-- What is being asked --
What lines in the data hold the string "scshape"? Show them.

______

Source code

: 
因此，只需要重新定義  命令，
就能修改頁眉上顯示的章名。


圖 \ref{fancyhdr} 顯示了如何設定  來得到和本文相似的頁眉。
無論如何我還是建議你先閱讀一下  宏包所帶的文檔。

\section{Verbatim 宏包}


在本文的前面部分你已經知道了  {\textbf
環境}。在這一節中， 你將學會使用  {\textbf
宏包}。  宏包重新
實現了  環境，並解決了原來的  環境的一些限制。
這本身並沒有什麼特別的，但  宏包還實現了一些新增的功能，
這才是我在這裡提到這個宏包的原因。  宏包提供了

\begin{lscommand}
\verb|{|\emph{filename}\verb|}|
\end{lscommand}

______

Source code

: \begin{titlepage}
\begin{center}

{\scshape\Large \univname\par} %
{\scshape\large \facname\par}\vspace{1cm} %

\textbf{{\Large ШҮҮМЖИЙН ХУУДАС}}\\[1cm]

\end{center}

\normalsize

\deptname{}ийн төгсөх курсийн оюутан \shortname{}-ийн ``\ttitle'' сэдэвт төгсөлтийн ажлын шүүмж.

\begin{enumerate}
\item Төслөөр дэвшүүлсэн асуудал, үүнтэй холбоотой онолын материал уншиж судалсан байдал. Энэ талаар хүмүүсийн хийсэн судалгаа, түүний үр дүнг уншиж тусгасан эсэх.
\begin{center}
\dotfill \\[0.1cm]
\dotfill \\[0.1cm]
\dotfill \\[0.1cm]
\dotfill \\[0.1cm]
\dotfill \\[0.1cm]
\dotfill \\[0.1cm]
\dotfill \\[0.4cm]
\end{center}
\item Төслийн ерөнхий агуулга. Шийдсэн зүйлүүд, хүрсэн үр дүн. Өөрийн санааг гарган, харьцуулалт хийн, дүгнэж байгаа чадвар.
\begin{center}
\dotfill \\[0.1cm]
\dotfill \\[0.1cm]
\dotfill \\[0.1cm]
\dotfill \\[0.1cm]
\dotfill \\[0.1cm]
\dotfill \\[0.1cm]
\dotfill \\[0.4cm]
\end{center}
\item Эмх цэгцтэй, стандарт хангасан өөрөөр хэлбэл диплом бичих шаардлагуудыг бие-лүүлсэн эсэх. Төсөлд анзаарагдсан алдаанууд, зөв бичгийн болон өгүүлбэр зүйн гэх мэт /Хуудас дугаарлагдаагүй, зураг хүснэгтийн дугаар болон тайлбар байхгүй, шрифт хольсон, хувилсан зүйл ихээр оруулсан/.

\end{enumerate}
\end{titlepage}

______

-- Result for this task --
{\scshape\Large \univname\par} %
{\scshape\large \facname\par}\vspace{1cm} %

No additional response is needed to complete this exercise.